### Supplied information

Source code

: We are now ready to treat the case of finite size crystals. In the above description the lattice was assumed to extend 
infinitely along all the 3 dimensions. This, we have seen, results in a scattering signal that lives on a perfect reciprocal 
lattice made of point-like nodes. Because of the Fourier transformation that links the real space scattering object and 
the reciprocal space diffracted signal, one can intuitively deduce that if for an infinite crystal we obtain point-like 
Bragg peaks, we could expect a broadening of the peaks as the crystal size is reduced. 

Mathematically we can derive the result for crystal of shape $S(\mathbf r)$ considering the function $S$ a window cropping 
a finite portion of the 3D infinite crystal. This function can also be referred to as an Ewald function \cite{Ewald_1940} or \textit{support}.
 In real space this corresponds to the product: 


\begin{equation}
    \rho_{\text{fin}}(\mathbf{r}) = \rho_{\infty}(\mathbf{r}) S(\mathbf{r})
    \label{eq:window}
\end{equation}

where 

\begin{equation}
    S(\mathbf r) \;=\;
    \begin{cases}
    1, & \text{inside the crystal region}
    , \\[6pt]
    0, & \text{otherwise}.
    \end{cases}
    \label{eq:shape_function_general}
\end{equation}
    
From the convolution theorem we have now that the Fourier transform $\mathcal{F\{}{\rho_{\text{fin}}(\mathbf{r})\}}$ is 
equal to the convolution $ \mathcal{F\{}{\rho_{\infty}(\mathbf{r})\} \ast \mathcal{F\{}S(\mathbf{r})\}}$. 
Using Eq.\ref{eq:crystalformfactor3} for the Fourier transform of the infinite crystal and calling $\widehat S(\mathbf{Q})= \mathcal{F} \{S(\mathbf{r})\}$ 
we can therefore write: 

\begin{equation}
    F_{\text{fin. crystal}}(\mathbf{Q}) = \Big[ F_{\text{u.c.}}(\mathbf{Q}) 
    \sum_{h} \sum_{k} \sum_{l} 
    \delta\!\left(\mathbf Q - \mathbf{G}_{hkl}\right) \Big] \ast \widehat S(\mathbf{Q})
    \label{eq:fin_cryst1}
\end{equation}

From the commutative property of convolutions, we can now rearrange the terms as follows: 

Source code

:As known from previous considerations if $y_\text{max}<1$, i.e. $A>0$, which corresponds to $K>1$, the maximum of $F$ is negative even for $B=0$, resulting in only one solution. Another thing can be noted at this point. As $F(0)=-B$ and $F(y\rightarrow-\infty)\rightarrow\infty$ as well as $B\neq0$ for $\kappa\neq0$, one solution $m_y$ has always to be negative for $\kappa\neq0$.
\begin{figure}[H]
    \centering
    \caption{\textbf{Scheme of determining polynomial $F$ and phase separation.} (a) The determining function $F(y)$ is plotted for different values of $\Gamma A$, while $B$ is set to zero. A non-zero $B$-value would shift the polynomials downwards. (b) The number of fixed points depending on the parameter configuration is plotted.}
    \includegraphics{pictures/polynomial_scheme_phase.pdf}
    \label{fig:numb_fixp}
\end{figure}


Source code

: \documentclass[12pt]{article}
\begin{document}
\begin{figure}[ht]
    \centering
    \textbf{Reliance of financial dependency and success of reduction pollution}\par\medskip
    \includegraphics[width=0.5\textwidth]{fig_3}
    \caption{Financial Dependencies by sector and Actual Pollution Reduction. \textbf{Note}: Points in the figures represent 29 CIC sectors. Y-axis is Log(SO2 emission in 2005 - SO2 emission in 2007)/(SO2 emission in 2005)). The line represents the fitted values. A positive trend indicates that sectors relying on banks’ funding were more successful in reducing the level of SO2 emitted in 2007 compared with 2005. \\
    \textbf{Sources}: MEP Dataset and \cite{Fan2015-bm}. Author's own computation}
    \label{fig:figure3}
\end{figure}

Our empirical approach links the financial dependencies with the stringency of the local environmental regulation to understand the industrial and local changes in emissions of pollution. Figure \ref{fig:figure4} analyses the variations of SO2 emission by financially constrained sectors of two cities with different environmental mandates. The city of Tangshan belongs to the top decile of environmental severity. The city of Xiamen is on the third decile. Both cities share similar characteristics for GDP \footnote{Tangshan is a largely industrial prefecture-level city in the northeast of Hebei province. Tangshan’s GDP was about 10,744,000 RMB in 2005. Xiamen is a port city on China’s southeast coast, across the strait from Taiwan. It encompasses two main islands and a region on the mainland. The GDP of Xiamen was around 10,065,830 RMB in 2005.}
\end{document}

### Task to complete
Your answer should be each line from the entries that includes the string "size".

### Written solution
: We are now ready to treat the case of finite size crystals. In the above description the lattice was assumed to extend 
Bragg peaks, we could expect a broadening of the peaks as the crystal size is reduced. 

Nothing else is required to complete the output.